START Input data
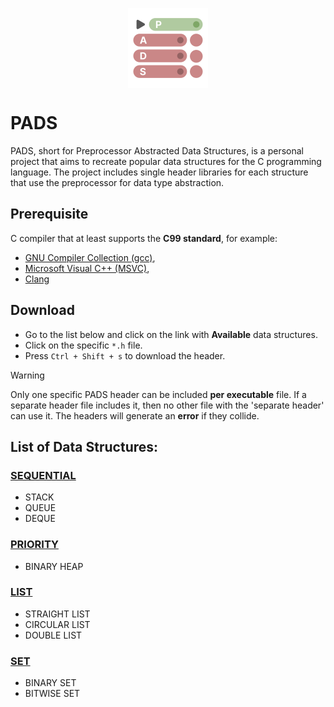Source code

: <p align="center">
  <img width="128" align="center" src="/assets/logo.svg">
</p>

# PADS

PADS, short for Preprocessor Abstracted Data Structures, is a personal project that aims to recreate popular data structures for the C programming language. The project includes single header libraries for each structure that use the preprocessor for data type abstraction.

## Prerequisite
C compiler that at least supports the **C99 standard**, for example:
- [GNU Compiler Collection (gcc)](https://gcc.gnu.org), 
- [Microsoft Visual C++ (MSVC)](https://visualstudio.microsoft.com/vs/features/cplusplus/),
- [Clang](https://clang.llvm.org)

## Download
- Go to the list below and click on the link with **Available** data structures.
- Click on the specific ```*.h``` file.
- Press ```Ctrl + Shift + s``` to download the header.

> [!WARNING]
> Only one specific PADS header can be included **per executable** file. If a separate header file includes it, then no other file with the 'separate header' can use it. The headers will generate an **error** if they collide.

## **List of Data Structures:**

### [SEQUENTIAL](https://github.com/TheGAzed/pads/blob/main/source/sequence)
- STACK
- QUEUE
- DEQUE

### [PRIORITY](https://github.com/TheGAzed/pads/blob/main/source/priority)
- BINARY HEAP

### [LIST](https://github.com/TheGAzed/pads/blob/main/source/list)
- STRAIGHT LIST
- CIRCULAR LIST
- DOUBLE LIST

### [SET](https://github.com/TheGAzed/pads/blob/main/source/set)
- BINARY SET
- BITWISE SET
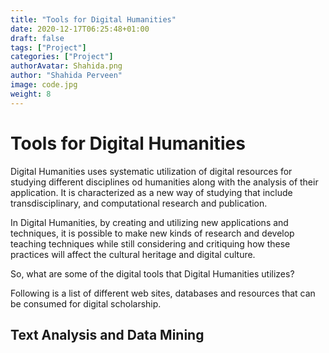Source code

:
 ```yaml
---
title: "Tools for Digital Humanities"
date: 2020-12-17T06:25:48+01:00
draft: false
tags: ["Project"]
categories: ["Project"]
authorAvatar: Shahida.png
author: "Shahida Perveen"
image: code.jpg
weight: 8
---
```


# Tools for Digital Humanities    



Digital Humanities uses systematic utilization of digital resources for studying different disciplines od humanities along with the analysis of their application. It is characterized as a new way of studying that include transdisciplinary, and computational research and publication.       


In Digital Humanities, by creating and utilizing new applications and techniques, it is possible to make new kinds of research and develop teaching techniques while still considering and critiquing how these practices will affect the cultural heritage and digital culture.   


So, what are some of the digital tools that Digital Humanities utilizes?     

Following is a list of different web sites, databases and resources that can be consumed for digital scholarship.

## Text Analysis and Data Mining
END Input data
The problem
Copy exactly what appears in the entries, beginning with the first line and ending with the line that has "PADS, short for", but not the pictures.

Written response
Source code

: <p align="center">
  <img width="128" align="center" src="/assets/logo.svg">
</p>

# PADS

PADS, short for Preprocessor Abstracted Data Structures, is a personal project that aims to recreate popular data structures for the C programming language. The project includes single header libraries for each structure that use the preprocessor for data type abstraction.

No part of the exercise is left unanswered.